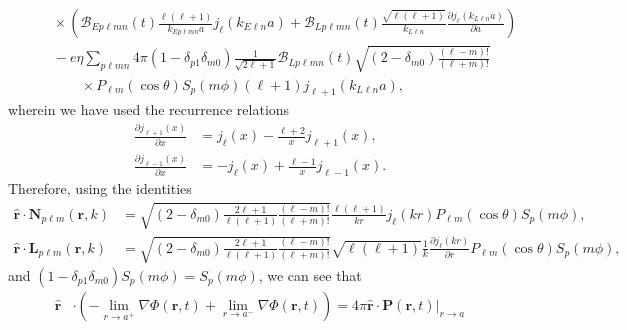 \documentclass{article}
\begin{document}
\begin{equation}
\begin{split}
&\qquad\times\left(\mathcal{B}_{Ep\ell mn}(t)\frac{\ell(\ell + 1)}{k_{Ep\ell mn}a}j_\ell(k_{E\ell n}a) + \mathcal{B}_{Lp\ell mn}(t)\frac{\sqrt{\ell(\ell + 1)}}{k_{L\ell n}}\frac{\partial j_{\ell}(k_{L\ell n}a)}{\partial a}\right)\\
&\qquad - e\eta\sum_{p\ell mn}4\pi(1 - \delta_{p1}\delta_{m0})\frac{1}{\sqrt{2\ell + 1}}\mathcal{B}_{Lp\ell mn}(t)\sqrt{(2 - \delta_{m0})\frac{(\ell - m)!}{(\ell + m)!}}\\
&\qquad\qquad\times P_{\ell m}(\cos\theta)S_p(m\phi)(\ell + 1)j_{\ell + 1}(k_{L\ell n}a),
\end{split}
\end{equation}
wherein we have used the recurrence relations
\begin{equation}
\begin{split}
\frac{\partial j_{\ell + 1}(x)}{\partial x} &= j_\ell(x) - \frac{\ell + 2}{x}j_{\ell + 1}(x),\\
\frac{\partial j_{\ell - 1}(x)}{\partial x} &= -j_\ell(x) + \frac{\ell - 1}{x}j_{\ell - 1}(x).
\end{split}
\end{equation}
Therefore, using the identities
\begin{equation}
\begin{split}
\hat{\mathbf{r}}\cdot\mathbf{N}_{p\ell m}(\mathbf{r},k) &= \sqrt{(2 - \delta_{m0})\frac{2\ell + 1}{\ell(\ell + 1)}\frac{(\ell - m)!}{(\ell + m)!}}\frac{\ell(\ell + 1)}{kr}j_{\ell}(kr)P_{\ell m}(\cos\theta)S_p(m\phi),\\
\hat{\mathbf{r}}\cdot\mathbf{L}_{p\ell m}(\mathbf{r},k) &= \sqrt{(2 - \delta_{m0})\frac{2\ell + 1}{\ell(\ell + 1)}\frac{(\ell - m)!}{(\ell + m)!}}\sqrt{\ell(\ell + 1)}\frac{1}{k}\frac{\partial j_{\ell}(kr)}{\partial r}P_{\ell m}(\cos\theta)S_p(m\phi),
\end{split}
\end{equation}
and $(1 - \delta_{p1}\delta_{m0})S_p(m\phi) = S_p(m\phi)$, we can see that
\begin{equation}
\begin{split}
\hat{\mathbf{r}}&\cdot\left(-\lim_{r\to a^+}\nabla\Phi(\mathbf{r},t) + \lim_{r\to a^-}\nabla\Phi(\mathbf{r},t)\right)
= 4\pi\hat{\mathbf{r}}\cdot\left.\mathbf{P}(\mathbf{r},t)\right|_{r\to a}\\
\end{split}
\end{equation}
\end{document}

■ TASK TO COMPLETE
Which lines in the records above contain the word "mathbf"? Copy each one.

■ TASK RESULT
\hat{\mathbf{r}}\cdot\mathbf{N}_{p\ell m}(\mathbf{r},k) &= \sqrt{(2 - \delta_{m0})\frac{2\ell + 1}{\ell(\ell + 1)}\frac{(\ell - m)!}{(\ell + m)!}}\frac{\ell(\ell + 1)}{kr}j_{\ell}(kr)P_{\ell m}(\cos\theta)S_p(m\phi),\\
\hat{\mathbf{r}}\cdot\mathbf{L}_{p\ell m}(\mathbf{r},k) &= \sqrt{(2 - \delta_{m0})\frac{2\ell + 1}{\ell(\ell + 1)}\frac{(\ell - m)!}{(\ell + m)!}}\sqrt{\ell(\ell + 1)}\frac{1}{k}\frac{\partial j_{\ell}(kr)}{\partial r}P_{\ell m}(\cos\theta)S_p(m\phi),
\hat{\mathbf{r}}&\cdot\left(-\lim_{r\to a^+}\nabla\Phi(\mathbf{r},t) + \lim_{r\to a^-}\nabla\Phi(\mathbf{r},t)\right)
= 4\pi\hat{\mathbf{r}}\cdot\left.\mathbf{P}(\mathbf{r},t)\right|_{r\to a}\\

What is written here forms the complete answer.